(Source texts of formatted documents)
+-------+

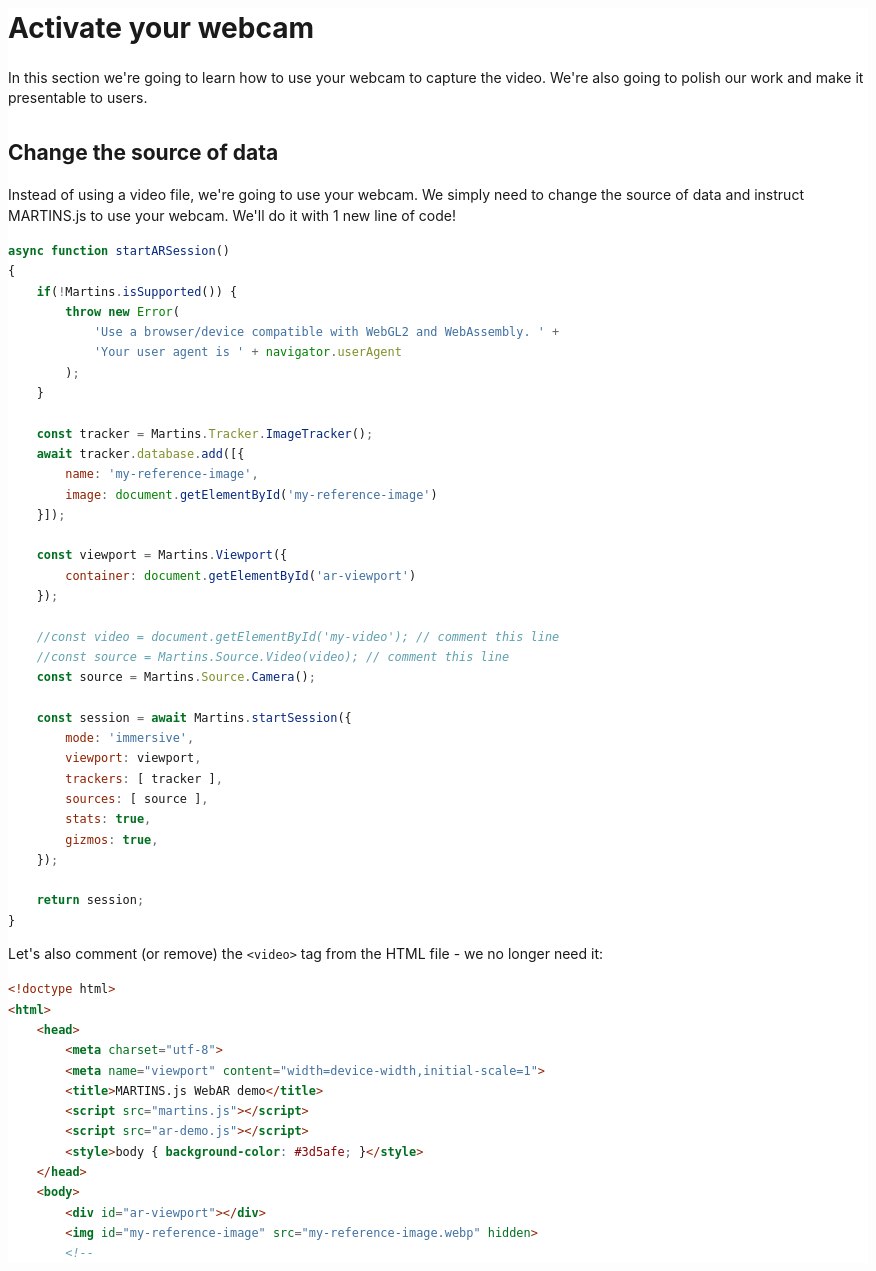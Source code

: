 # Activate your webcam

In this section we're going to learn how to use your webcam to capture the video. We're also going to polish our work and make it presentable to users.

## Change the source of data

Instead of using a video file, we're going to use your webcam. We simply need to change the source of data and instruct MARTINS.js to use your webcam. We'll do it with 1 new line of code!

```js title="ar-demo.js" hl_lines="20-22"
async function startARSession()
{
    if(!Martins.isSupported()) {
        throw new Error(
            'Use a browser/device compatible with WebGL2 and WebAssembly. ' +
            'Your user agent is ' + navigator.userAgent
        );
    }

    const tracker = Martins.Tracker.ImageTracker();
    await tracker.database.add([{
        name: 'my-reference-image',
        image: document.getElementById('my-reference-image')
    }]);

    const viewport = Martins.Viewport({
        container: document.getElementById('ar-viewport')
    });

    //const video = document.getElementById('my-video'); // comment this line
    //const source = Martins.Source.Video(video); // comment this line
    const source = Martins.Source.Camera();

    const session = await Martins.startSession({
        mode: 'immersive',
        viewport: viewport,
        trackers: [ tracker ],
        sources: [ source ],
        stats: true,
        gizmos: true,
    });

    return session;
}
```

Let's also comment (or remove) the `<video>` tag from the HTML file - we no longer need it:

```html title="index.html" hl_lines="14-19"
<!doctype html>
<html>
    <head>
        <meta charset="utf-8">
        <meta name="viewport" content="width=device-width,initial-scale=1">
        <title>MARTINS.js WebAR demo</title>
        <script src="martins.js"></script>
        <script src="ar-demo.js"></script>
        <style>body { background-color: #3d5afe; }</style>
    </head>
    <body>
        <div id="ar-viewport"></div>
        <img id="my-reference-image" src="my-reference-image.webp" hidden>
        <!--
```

+-------+

**AIM OF THE EXERCISE:**
Every line that contains the string "body" should be returned from the data.

**OUTPUT FOR THIS TASK:**
        <style>body { background-color: #3d5afe; }</style>
    <body>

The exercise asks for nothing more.